• **What you should do**: Scan the entries line by line and return those with "understand".

• **Data in this exercise**:
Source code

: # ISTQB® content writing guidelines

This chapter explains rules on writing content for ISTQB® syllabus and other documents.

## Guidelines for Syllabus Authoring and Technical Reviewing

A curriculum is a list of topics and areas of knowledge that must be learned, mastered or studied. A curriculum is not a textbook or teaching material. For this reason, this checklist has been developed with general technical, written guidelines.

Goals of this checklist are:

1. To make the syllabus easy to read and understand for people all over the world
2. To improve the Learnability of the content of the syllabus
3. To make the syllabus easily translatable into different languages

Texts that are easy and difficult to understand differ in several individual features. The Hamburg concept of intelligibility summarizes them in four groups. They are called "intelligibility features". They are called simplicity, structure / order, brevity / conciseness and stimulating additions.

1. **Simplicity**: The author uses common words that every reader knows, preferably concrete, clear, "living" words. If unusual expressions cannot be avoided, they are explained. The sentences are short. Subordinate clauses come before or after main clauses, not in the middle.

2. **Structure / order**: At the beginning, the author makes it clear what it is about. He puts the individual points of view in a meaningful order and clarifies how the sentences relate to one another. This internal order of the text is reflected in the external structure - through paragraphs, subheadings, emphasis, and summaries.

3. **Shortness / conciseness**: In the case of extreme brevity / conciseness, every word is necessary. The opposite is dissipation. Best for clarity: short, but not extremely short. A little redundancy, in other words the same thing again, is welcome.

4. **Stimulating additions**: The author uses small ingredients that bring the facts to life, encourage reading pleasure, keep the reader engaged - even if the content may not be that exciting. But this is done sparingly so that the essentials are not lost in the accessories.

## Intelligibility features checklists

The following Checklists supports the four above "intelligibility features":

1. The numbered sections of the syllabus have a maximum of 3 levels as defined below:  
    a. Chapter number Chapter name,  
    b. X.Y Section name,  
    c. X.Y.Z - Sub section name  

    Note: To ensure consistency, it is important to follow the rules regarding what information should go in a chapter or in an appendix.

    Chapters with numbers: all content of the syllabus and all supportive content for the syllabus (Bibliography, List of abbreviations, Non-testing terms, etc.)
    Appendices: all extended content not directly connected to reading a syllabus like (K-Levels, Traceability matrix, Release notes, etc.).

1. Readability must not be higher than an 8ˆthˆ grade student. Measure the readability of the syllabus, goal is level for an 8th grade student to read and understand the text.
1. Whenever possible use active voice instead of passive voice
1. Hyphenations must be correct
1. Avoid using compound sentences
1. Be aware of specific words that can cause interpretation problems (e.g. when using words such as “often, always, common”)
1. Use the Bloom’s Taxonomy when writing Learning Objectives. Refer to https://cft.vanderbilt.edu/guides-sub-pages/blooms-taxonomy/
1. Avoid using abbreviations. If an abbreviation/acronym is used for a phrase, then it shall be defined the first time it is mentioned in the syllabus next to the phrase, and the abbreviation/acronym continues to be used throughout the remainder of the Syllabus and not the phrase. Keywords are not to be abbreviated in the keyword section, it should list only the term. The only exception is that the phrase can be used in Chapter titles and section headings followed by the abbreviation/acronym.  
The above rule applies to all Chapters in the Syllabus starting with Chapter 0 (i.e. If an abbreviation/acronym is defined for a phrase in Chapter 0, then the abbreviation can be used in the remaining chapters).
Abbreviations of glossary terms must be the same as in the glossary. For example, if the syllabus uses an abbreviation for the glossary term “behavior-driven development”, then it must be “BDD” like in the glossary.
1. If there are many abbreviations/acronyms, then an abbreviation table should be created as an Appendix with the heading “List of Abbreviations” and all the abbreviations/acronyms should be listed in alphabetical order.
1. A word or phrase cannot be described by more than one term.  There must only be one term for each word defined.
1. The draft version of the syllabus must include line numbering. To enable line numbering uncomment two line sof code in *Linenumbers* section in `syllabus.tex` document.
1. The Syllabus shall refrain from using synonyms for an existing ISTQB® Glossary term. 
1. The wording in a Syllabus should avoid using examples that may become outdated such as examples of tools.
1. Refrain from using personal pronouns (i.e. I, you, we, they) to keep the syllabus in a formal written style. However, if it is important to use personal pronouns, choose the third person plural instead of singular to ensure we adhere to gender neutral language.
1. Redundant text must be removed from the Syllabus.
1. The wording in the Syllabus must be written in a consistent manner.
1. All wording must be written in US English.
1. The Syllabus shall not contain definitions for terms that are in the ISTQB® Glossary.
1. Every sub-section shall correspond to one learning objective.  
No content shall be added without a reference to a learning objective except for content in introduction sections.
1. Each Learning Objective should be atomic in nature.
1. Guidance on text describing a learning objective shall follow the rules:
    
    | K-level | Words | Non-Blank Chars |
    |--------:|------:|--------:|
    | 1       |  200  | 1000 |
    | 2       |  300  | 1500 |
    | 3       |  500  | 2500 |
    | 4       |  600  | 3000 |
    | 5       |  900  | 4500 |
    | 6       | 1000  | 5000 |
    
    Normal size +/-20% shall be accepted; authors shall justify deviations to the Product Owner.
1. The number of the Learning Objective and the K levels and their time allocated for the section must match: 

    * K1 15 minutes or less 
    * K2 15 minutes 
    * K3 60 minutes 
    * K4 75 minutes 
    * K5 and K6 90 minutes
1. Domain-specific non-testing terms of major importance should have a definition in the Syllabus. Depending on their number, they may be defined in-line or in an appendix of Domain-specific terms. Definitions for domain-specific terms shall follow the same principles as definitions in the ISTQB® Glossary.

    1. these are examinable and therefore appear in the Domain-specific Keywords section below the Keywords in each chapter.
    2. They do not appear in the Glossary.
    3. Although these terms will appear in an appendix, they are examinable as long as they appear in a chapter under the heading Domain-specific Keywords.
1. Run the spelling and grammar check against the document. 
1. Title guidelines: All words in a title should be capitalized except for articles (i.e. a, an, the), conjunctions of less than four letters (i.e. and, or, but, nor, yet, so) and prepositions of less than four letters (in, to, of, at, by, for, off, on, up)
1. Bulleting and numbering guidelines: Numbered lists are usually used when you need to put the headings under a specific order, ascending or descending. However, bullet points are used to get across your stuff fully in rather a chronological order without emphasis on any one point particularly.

• **Output for this task**:
1. To make the syllabus easy to read and understand for people all over the world
Texts that are easy and difficult to understand differ in several individual features. The Hamburg concept of intelligibility summarizes them in four groups. They are called "intelligibility features". They are called simplicity, structure / order, brevity / conciseness and stimulating additions.
1. Readability must not be higher than an 8ˆthˆ grade student. Measure the readability of the syllabus, goal is level for an 8th grade student to read and understand the text.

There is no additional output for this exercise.